1. Apr 19, 2007

### Wurz

A horizontal disk of diameter 12.0cm is spinning freely about a vertical axis through its centre at an angular speed of 72 revolutions per minute. A piece of putty of mass 5.0g drops on to and sticks to the disk a distance of 4.0cm from the centre. The angular speed reduces to 60 revolutions per minute.

1. I need to calculate the moment of inertia of the disc. I can assume that no external torques are applied to the system during this process.

2. A constant tangential force is now applied to the rim of the disk which brings it to rest in 6.0s. Calculate the magnitude of this force.
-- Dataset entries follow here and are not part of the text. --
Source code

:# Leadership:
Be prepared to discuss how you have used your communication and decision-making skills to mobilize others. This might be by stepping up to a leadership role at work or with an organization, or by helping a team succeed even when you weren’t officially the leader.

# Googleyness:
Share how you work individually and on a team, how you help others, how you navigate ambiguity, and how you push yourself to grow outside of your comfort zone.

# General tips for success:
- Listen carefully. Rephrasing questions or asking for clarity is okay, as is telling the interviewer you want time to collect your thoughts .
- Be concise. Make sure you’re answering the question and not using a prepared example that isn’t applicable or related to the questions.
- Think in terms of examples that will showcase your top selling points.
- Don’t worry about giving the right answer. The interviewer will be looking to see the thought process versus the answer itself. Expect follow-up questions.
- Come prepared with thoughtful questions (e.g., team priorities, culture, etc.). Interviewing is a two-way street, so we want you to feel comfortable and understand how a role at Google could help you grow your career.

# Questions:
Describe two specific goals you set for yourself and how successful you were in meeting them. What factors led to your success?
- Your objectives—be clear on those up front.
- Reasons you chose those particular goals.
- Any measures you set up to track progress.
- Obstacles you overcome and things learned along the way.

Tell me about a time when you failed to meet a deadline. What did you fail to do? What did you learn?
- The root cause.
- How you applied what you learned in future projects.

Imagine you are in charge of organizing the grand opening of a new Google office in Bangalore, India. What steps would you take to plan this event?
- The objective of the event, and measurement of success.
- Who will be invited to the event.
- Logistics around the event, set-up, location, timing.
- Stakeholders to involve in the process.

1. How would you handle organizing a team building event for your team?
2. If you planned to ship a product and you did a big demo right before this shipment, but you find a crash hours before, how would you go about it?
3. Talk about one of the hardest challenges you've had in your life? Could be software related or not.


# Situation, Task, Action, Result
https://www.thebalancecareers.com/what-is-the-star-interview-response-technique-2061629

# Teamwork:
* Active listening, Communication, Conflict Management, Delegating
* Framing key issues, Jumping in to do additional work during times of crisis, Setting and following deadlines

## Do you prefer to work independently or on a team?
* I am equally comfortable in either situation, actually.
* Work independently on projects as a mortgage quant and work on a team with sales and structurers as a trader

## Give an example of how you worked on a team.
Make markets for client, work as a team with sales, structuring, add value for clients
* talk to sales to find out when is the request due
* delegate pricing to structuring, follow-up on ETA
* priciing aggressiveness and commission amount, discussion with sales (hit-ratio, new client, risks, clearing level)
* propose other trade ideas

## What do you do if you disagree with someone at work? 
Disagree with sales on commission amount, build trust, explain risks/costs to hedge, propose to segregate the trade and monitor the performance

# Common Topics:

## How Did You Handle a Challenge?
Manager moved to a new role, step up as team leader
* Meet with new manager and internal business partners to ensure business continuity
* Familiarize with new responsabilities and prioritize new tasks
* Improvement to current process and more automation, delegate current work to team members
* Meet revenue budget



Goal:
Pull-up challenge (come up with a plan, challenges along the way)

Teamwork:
3. Calculate the rotational energy of the system before and after the putty is added to the disc.

2. Apr 19, 2007

### denverdoc

wurz, we need to have you show some work or thought about the problem before helping out. I'll add a suggestion that maybe the first question is like a collision which sticks, where Mvi=(M+m)vf where vi and vf are initial and final velocities.

3. Apr 19, 2007

### Atomicbomb22

I think you must use these equations for the questions: L=lw and you must know that I=mr^2. You must also use the analogous equations--similar to those in linear mechanics-- of rotational mechanics equations to solve the problem.

Just plug in and solve.

4. Apr 22, 2007

### Wurz

I understand Denverdoc, thanks for the lead... I think I've got a good answer using the conservation laws: m1v1 = m2v2, and I=mr^2
the answer is very small however, with I = 2.00x10-5kg m^2 does this sound anything like what you would expect??

5. Apr 22, 2007

### Wurz

6. Apr 22, 2007

### denverdoc

Wurx,

uh, might have taken what I suggersted too literally, Its a rotational problem using angular quantities and conservation of these. Without doing the work looks ballpark where 72X=(x+2)60

7. Apr 22, 2007

### hage567

I think you are missing a factor of 2 in your answer. Use conservation of angular momentum, I'm sure that's what the question intended.

8. Apr 22, 2007

### hage567

How did you get a 2 in there? I'm assuming X and x are representing the same thing.

9. Apr 22, 2007

### denverdoc

Yes, the moment of inertia of the disk. For that I recall being 1/2mr^2, while the point is mr^2

Last edited: Apr 22, 2007